* [ACTIVITY] Each line from the start of the data below through the one containing "<details><summary>Capture by giving" must be reproduced exactly.

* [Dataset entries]
------------------------------------------------
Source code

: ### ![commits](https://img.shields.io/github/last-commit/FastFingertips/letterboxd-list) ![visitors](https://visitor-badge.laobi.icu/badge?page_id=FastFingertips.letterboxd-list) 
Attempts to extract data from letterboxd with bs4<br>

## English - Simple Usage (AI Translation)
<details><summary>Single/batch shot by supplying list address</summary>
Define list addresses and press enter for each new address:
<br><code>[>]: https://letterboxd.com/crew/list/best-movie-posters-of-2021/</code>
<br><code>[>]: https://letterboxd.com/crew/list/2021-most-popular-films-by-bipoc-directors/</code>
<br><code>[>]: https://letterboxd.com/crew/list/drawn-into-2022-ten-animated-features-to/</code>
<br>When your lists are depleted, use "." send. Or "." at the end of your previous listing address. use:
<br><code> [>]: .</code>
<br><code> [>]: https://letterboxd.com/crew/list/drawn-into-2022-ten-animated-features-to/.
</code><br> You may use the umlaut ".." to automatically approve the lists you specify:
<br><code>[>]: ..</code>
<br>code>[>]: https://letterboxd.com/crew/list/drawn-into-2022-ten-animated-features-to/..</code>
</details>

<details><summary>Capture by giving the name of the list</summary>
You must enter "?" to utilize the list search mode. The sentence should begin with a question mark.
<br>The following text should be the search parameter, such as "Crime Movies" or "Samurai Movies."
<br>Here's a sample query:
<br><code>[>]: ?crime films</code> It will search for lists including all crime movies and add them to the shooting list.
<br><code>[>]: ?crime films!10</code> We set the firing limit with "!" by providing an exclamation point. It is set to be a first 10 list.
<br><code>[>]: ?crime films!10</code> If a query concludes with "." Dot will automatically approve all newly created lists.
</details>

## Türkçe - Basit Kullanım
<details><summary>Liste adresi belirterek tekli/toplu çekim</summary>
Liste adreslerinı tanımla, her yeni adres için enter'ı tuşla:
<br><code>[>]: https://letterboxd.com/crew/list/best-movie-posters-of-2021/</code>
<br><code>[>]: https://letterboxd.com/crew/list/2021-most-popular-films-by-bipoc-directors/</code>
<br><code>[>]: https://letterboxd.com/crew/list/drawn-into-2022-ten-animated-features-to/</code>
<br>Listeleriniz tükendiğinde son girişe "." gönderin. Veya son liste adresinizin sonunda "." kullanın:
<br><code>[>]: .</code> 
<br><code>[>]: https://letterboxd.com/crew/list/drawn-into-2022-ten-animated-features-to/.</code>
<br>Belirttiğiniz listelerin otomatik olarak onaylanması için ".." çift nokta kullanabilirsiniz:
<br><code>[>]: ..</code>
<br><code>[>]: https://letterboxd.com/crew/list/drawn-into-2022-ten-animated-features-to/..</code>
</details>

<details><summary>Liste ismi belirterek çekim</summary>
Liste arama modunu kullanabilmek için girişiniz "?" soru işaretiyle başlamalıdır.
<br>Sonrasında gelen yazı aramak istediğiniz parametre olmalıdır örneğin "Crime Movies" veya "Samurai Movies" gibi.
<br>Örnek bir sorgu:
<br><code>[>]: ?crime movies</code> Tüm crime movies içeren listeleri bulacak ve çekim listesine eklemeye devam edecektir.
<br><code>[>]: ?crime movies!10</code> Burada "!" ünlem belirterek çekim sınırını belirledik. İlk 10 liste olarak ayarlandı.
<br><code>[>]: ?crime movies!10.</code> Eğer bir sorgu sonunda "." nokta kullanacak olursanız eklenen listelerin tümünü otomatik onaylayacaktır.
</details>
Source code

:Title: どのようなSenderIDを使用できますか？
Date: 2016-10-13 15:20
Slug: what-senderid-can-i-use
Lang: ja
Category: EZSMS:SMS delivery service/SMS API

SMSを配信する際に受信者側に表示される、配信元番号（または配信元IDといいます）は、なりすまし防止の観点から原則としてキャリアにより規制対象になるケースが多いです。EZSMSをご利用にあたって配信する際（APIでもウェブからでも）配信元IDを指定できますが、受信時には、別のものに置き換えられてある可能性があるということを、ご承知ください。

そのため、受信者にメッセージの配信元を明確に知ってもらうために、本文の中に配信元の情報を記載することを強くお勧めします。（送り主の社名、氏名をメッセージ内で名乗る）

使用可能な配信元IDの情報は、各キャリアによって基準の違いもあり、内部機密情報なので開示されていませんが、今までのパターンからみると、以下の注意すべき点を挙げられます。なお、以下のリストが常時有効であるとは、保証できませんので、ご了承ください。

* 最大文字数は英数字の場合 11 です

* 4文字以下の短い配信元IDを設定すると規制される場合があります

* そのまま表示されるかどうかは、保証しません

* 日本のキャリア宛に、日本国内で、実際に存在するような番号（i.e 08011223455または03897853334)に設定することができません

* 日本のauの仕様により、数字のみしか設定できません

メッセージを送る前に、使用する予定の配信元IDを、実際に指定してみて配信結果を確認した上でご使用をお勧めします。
------------------------------------------------
* [EXERCISE SOLUTION]
Source code

: ### ![commits](https://img.shields.io/github/last-commit/FastFingertips/letterboxd-list) ![visitors](https://visitor-badge.laobi.icu/badge?page_id=FastFingertips.letterboxd-list) 
Attempts to extract data from letterboxd with bs4<br>

## English - Simple Usage (AI Translation)
<details><summary>Single/batch shot by supplying list address</summary>
Define list addresses and press enter for each new address:
<br><code>[>]: https://letterboxd.com/crew/list/best-movie-posters-of-2021/</code>
<br><code>[>]: https://letterboxd.com/crew/list/2021-most-popular-films-by-bipoc-directors/</code>
<br><code>[>]: https://letterboxd.com/crew/list/drawn-into-2022-ten-animated-features-to/</code>
<br>When your lists are depleted, use "." send. Or "." at the end of your previous listing address. use:
<br><code> [>]: .</code>
<br><code> [>]: https://letterboxd.com/crew/list/drawn-into-2022-ten-animated-features-to/.
</code><br> You may use the umlaut ".." to automatically approve the lists you specify:
<br><code>[>]: ..</code>
<br>code>[>]: https://letterboxd.com/crew/list/drawn-into-2022-ten-animated-features-to/..</code>
</details>

<details><summary>Capture by giving the name of the list</summary>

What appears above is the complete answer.